Stored items from a collection —
>>>>>

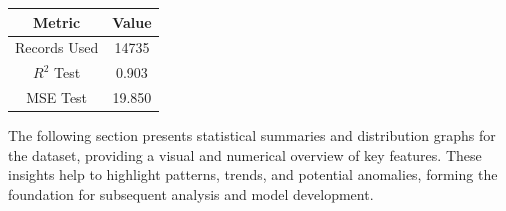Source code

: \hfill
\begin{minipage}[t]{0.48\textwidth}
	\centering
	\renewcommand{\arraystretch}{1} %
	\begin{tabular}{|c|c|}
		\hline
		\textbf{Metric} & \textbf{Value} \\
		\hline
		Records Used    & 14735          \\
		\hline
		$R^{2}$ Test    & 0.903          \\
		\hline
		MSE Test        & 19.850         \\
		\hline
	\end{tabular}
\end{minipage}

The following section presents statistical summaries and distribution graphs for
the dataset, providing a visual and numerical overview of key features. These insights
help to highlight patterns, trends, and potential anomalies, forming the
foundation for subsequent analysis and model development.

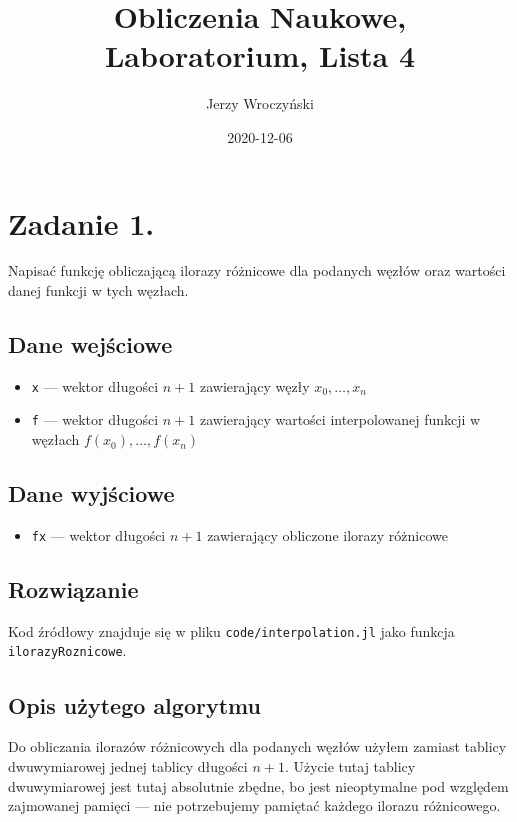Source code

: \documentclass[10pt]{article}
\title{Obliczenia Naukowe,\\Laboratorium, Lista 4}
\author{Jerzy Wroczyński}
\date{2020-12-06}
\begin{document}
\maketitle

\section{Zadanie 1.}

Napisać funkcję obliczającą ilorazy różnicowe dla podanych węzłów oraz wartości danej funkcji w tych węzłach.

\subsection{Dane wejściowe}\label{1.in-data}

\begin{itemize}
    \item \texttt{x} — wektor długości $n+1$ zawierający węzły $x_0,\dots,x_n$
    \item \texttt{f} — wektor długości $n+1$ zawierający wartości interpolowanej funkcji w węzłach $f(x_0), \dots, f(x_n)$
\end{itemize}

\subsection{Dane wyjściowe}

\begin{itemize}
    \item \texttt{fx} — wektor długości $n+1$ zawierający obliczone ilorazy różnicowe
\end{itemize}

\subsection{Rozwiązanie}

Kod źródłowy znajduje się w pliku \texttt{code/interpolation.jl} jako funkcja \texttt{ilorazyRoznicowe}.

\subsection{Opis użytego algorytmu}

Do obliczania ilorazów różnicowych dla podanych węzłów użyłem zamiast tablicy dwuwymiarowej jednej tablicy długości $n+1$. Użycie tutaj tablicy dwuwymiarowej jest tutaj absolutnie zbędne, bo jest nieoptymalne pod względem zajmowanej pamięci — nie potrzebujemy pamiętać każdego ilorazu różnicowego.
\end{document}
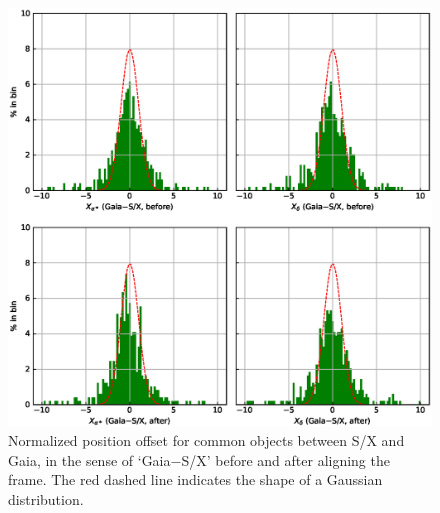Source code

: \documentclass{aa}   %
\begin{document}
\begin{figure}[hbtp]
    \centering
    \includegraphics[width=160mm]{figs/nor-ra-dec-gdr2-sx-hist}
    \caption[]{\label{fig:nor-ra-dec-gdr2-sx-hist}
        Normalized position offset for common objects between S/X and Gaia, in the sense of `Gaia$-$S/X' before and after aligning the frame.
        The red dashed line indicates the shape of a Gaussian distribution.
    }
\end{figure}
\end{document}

<<<<<

A line counts if it holds the word "podanych". How many lines of the entries count? Give the number only.

TASK RESPONSE — 2